● **Task to carry out**: Wherever the string "Method" occurs in a line of these records, report that line.

[Dataset entries]
┏━━

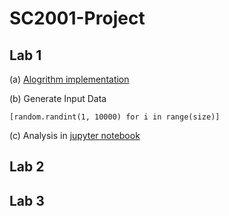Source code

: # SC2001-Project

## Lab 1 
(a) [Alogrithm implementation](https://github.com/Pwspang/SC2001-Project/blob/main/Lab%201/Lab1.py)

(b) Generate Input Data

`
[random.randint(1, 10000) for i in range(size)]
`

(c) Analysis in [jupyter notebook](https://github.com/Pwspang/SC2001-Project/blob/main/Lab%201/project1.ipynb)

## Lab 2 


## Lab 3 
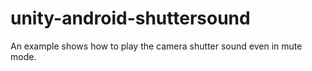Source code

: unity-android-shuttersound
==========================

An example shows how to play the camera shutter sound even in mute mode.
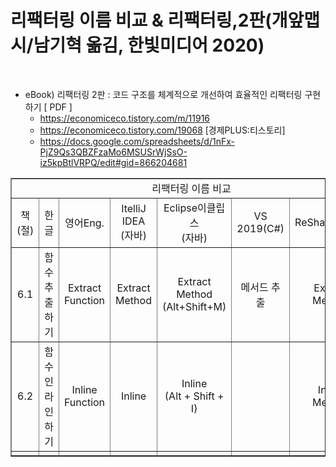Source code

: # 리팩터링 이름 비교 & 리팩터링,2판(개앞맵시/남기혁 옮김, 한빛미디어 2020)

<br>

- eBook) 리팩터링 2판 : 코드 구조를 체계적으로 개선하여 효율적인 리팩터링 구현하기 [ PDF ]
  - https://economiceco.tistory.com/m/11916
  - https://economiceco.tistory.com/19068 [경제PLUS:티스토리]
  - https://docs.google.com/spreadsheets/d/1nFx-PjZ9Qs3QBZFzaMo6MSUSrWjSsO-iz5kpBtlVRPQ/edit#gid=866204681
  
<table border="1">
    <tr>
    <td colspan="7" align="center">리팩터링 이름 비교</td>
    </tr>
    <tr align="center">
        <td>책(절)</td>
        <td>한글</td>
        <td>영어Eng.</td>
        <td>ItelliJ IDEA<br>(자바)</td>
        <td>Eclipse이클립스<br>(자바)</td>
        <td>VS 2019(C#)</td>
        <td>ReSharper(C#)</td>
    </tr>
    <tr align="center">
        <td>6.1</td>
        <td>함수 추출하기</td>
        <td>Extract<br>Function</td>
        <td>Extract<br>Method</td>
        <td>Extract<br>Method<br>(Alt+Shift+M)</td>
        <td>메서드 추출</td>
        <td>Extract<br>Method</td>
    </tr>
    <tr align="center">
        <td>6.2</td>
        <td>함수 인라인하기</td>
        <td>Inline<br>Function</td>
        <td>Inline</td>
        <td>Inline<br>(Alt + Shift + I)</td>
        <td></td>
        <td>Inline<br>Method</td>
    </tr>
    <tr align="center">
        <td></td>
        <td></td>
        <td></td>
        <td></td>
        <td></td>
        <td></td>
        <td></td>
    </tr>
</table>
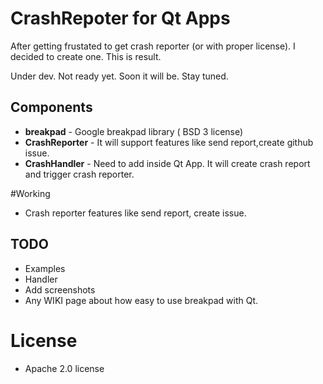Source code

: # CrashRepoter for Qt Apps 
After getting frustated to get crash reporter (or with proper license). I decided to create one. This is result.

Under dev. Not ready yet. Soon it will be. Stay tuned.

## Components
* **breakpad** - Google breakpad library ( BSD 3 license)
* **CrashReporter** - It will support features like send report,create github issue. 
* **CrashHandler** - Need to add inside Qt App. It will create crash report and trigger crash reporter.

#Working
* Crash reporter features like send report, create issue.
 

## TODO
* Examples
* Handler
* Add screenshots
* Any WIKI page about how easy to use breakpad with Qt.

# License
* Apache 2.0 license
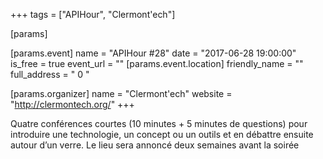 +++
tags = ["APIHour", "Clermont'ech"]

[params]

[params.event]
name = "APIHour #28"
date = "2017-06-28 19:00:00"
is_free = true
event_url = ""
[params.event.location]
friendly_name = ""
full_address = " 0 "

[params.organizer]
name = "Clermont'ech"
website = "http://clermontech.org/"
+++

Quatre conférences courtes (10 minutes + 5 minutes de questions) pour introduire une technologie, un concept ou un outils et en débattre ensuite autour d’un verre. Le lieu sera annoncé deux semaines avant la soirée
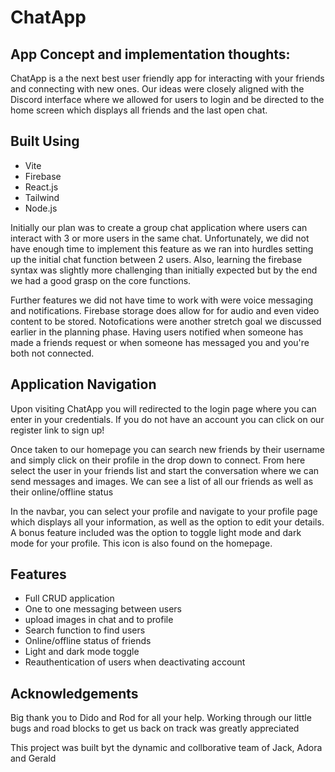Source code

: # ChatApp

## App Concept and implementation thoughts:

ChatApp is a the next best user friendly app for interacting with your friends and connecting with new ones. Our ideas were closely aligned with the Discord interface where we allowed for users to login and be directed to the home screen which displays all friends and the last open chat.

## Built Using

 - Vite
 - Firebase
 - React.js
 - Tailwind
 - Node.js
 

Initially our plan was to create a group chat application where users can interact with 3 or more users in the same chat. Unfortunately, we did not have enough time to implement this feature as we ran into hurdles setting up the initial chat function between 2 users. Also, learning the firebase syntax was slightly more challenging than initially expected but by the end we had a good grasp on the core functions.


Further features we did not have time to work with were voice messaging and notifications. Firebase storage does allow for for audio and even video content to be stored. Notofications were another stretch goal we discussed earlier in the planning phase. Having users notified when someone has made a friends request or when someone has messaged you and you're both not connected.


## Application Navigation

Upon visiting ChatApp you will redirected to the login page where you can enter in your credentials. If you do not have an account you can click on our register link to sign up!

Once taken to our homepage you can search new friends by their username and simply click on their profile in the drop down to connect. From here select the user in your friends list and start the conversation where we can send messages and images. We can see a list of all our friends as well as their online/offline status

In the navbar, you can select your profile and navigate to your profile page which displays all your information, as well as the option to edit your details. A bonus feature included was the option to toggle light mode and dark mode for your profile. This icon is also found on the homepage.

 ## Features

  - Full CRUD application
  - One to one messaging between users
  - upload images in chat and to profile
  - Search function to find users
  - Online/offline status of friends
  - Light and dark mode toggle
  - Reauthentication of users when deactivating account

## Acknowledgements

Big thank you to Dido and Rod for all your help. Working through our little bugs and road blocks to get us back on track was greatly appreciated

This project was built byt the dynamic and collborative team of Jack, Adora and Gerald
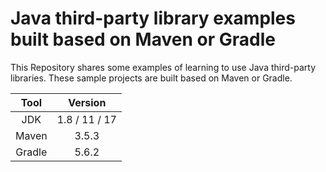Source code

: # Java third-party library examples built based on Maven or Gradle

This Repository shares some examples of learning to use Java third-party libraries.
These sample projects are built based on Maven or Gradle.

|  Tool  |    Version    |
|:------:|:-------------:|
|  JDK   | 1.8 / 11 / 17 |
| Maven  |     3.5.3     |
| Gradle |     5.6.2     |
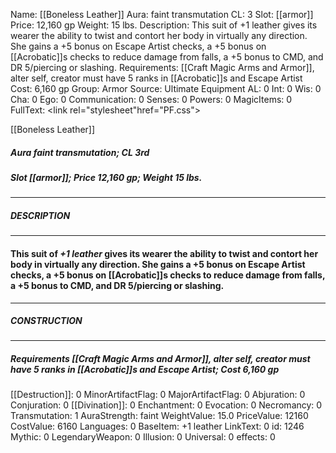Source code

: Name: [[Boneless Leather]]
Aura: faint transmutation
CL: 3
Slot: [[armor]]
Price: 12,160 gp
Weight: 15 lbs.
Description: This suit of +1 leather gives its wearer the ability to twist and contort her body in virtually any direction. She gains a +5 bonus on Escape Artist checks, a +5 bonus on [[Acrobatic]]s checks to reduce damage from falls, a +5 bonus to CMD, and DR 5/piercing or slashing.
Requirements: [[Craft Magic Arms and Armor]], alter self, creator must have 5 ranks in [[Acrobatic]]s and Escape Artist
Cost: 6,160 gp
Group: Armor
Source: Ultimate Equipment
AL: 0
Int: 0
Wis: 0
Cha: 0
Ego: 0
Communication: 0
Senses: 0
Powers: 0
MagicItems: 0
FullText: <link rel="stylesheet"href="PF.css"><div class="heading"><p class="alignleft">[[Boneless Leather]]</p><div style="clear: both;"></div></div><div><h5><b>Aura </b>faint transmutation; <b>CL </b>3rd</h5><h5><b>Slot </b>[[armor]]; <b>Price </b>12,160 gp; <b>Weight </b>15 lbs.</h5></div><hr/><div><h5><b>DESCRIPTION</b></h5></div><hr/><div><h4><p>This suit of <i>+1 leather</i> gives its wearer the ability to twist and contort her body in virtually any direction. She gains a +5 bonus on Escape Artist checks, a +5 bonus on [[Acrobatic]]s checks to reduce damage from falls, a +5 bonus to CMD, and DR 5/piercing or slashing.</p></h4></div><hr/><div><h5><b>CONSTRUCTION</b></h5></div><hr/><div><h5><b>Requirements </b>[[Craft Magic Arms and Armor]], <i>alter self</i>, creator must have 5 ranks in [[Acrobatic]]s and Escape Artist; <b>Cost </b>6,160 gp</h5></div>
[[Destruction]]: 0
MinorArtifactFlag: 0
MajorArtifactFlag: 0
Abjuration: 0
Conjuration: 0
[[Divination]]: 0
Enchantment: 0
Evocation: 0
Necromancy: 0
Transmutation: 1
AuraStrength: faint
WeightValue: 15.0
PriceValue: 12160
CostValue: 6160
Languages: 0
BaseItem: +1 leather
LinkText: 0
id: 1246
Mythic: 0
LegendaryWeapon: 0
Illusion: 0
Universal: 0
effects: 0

┗━━

● **Response box**:
        <td>Extract<br>Method</td>
        <td>Extract<br>Method<br>(Alt+Shift+M)</td>
        <td>Extract<br>Method</td>
        <td>Inline<br>Method</td>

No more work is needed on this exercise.